Source data:
☆ ☆ ☆ ☆ ☆

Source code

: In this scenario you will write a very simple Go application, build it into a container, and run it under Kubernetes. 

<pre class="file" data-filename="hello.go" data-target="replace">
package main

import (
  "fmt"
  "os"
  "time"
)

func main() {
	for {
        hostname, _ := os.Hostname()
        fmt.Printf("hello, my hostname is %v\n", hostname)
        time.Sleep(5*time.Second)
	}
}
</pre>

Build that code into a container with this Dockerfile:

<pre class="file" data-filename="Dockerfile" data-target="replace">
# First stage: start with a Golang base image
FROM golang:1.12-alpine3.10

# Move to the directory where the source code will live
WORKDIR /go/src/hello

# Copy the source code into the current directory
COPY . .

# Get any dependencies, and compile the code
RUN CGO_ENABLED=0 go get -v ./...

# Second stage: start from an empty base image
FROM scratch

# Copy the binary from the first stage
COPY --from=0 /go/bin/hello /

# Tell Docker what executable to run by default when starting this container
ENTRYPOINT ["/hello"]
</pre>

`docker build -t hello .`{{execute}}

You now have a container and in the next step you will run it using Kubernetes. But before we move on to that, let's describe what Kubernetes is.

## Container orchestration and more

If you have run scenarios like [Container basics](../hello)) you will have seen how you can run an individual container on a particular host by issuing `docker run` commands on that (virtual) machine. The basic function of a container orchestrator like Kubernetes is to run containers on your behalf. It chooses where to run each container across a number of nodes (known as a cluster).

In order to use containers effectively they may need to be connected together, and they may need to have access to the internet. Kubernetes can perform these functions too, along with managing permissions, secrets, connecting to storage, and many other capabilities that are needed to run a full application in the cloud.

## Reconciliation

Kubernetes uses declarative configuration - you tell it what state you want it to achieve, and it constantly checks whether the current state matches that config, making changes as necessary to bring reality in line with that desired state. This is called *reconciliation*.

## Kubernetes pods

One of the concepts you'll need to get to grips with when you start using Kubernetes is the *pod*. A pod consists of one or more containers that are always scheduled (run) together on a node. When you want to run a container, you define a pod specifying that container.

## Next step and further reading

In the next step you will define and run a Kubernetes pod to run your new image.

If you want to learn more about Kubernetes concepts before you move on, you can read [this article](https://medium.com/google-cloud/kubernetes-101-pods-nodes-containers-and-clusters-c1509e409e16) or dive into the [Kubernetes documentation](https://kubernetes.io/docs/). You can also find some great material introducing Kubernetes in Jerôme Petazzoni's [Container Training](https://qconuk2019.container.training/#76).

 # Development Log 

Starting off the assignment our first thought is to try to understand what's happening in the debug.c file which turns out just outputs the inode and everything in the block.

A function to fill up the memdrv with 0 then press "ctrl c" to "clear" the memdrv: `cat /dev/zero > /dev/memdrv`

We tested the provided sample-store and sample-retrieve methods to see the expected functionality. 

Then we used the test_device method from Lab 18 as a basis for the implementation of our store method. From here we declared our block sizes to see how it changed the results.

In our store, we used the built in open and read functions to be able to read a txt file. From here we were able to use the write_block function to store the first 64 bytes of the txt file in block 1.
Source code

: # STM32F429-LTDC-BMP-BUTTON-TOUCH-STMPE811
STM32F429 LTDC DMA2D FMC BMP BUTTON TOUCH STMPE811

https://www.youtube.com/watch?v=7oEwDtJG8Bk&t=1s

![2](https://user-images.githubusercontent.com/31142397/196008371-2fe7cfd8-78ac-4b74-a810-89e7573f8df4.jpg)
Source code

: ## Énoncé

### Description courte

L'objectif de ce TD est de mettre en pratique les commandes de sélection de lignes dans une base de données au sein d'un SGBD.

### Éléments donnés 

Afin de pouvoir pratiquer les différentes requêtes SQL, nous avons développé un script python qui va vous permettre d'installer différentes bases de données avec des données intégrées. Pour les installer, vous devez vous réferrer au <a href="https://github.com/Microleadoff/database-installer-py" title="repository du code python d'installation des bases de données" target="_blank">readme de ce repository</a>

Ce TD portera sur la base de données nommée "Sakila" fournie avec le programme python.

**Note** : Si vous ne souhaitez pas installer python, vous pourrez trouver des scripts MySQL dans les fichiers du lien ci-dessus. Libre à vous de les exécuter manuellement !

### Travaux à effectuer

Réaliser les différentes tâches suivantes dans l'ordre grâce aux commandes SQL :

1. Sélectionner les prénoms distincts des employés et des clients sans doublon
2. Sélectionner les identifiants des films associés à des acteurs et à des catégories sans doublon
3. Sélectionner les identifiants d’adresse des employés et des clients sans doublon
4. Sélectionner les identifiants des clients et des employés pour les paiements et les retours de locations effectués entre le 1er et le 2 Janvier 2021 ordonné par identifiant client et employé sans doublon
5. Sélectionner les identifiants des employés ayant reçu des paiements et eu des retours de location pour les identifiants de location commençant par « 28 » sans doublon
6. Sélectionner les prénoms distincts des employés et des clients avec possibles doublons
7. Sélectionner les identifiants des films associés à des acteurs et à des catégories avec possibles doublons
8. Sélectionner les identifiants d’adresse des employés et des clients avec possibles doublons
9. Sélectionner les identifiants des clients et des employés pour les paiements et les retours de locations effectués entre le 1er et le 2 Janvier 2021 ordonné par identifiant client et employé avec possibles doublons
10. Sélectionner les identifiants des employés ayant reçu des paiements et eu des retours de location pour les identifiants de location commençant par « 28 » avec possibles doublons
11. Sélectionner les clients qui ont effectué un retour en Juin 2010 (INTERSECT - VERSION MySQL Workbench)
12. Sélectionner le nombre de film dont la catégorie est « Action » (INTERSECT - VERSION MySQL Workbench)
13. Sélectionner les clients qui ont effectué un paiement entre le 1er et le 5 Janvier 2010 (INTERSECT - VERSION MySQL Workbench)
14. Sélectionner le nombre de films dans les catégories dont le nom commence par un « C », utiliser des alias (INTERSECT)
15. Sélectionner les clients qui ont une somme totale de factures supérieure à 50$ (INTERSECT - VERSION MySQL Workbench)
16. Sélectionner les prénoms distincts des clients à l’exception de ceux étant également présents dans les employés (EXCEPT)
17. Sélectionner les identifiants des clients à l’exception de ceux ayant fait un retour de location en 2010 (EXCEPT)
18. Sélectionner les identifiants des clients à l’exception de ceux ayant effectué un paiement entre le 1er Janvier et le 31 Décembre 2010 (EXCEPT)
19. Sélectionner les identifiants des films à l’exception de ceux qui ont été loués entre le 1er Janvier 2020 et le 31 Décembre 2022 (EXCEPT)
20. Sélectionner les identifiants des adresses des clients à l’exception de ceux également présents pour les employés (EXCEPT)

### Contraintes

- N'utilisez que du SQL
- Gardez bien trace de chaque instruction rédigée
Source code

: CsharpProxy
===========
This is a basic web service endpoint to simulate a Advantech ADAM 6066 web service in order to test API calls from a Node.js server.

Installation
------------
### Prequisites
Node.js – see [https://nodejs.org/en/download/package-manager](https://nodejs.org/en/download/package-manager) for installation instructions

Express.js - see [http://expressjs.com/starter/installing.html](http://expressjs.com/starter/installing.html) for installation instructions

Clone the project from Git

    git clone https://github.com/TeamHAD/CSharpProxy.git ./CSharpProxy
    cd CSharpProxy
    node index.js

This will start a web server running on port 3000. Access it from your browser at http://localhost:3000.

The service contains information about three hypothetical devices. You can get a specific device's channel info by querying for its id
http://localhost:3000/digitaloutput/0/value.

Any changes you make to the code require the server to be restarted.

☆ ☆ ☆ ☆ ☆

Each line of the data that holds "Second" should be copied.

        time.Sleep(5*time.Second)
# Second stage: start from an empty base image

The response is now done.